In this way words seem to make sense of many things. Consider the story of Odysseus, wily and crafty though he was, he could not escape the powerful and quantifying grasp of the word. The word made him real. Words can be scientific. They turn the unimaginable into little dots on a piece of paper or vibrations against an ear drum. They are at once inestimable and humanly contained, conjured and controlled. They are the heart and soul of storytelling, its be all and end all. A story cannot be a story without its words.

I think some of the power of a story comes from the tone of its storyteller.

I know a black fellow who, in his wisdom, is a fantastic storyteller, like a sub-Saharan bard, hopping around in front of us as if speaking to a fire in the wind. He has the common practice of yelling and howling the same one syllable until the assembled have his attention. Then he stares us down, piercing our skepticism and tearing away the veil of expectation from our eyes. His tone, from there, reflects the revealing nature of his vision. It is sinusoidal, varying with intensity, moving up and down like a snake. And like the proverbial snake, it enters our consciences and spins a yarn, filling us up with the warm and powerful and heart-clenching hug of temptation. “And he just came out, from nowhere! Just was there, I have no idea how he was next to me… Like one second he was the furthest thing from my mind, and the next he was right fucking there!”

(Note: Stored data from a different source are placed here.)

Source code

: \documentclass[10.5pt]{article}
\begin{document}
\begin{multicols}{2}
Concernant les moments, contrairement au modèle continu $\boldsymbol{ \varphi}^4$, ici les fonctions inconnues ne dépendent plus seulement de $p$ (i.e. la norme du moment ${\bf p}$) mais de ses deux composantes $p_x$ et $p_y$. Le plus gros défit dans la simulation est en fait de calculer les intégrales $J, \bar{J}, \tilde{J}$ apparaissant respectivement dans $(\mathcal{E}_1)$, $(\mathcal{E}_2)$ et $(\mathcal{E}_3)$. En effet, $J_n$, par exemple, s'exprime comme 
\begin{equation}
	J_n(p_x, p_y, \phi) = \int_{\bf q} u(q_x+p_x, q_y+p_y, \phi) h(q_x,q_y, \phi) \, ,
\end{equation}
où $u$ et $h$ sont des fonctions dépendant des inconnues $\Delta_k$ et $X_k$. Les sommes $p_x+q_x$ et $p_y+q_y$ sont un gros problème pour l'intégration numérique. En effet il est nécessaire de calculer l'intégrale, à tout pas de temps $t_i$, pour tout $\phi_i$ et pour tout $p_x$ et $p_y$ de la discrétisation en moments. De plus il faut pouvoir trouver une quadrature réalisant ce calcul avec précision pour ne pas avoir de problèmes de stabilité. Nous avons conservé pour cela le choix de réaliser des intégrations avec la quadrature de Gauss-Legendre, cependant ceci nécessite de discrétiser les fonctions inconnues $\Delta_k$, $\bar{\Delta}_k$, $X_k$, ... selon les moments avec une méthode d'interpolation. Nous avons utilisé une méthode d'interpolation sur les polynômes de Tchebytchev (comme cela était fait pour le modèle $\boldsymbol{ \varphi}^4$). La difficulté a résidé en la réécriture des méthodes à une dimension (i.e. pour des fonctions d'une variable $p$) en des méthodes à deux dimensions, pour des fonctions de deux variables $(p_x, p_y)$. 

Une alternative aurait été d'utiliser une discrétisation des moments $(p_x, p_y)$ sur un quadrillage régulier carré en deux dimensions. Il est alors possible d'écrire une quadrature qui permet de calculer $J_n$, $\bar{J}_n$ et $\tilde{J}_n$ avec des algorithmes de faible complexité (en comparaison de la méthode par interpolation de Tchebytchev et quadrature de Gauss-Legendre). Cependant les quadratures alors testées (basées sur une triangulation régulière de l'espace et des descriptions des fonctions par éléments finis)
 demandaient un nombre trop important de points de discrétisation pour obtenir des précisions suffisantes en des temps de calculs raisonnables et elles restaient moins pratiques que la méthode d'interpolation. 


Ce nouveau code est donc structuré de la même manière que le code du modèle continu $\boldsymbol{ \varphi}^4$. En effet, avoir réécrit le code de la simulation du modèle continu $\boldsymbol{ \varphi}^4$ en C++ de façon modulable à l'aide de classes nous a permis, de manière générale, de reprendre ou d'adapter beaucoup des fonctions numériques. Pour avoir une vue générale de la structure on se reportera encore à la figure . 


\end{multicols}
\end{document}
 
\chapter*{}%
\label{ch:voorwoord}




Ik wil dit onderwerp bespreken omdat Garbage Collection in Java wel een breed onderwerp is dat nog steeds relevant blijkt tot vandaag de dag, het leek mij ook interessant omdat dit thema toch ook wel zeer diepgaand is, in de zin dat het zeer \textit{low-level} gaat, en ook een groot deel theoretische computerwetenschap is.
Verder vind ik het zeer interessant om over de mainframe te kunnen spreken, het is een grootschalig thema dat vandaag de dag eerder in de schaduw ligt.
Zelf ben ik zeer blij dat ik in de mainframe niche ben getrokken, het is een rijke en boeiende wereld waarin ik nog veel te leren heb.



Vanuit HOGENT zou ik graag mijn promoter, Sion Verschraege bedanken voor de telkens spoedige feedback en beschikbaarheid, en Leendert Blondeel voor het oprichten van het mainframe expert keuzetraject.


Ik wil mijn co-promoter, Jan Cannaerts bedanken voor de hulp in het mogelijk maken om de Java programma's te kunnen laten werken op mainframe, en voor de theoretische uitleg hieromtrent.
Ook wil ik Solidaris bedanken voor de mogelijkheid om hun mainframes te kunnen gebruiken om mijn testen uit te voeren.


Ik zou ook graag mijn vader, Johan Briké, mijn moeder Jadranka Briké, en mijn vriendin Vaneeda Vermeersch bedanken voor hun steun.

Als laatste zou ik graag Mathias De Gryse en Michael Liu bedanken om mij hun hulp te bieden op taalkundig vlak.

His is a tone of surprise; with every story it derives from powerful first syllables and ejaculations of terror. Storytelling is a powerfully rhythmic experience for him. His curls of hair sprouting from his amber arms shake as he does, rocking and rolling to the beat of his own drum, his own tale, his own story. He has us hanging on every syllable.

I think some of the power of a story comes from the IMPETUS of creation (the so-called moral, theme, thesis, etc…).

The IMPETUS makes the tone and its words matter, giving it purpose, context, and life. It is what makes me cry to Invisible Man and not to The Great Gatsby. The former had purpose beyond itself, transcended mere ink on page. The IMPETUS, I think, can be defined as the agenda to write. Words maybe endless in scope, but are wielded with the hand of IMPETUS. Tone is only significant when consistent (or consistently changing), and IMPETUS steadies it, instilling tone’s humanity with a touch of order.

Miles Davis, who (in song) spoke without words, played the trumpet in a way no one wanted to, which would be to say, poorly by any conventional standard. But that is the thing about the IMPETUS. His gave meaning to hours of freeform jazz and meter-less pounding. His IMPETUS, while maybe not the same to everyone nor discernible from pure listening, supplied his music, his art with the power it needed to cross the threshold from sound to the heartbeat of the soul.

While a storyteller is the person who may tell a story, it is the IMPETUS that separates the fusion of tone and words into magic from simply sounds and runes, meaning nothing, communicating nothing.

There have been many people who tell stories, but not all of them are storytellers. For example, I have spoken of life, but Borges and Picasso and Wallace have told it. They have all instilled their creations with powerful tones, hues of word, and sentimental IMPETUSes, and we, as people, can only thank them for their art, observe it, and revel in its might.